*** Opening of Entries provided ***
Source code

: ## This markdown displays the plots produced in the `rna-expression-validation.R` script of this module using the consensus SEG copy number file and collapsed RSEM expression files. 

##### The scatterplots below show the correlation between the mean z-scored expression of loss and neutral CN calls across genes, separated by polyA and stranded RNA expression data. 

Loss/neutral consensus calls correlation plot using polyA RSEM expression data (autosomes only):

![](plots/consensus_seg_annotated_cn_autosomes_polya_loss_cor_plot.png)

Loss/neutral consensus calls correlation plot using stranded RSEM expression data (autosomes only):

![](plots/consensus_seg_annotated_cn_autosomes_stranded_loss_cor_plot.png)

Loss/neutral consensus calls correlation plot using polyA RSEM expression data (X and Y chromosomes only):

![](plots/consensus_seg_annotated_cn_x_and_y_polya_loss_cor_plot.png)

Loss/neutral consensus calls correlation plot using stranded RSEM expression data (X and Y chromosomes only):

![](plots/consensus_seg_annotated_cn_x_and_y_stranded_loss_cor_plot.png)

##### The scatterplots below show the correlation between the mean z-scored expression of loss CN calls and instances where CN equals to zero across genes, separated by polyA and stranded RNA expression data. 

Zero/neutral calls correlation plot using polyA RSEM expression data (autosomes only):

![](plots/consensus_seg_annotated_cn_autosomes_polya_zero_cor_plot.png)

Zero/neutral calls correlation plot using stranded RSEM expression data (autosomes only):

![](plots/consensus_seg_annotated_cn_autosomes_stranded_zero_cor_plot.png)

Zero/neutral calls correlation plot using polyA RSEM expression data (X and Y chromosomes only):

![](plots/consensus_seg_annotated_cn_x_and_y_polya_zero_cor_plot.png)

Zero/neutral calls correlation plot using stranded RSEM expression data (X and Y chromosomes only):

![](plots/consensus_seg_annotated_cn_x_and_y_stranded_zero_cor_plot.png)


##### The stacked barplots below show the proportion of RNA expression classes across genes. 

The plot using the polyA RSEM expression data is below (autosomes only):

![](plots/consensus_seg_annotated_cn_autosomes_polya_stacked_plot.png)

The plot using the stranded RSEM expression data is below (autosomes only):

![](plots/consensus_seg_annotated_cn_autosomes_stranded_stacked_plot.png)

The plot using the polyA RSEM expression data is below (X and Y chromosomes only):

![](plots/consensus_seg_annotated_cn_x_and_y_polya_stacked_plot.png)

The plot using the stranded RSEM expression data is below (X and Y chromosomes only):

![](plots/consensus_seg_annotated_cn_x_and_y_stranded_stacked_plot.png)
*** Close of Entries provided ***
→ **What the task requires**
Sift the data above for lines with "across", then copy each one.

→ **Completed task**
##### The scatterplots below show the correlation between the mean z-scored expression of loss and neutral CN calls across genes, separated by polyA and stranded RNA expression data. 
##### The scatterplots below show the correlation between the mean z-scored expression of loss CN calls and instances where CN equals to zero across genes, separated by polyA and stranded RNA expression data. 
##### The stacked barplots below show the proportion of RNA expression classes across genes. 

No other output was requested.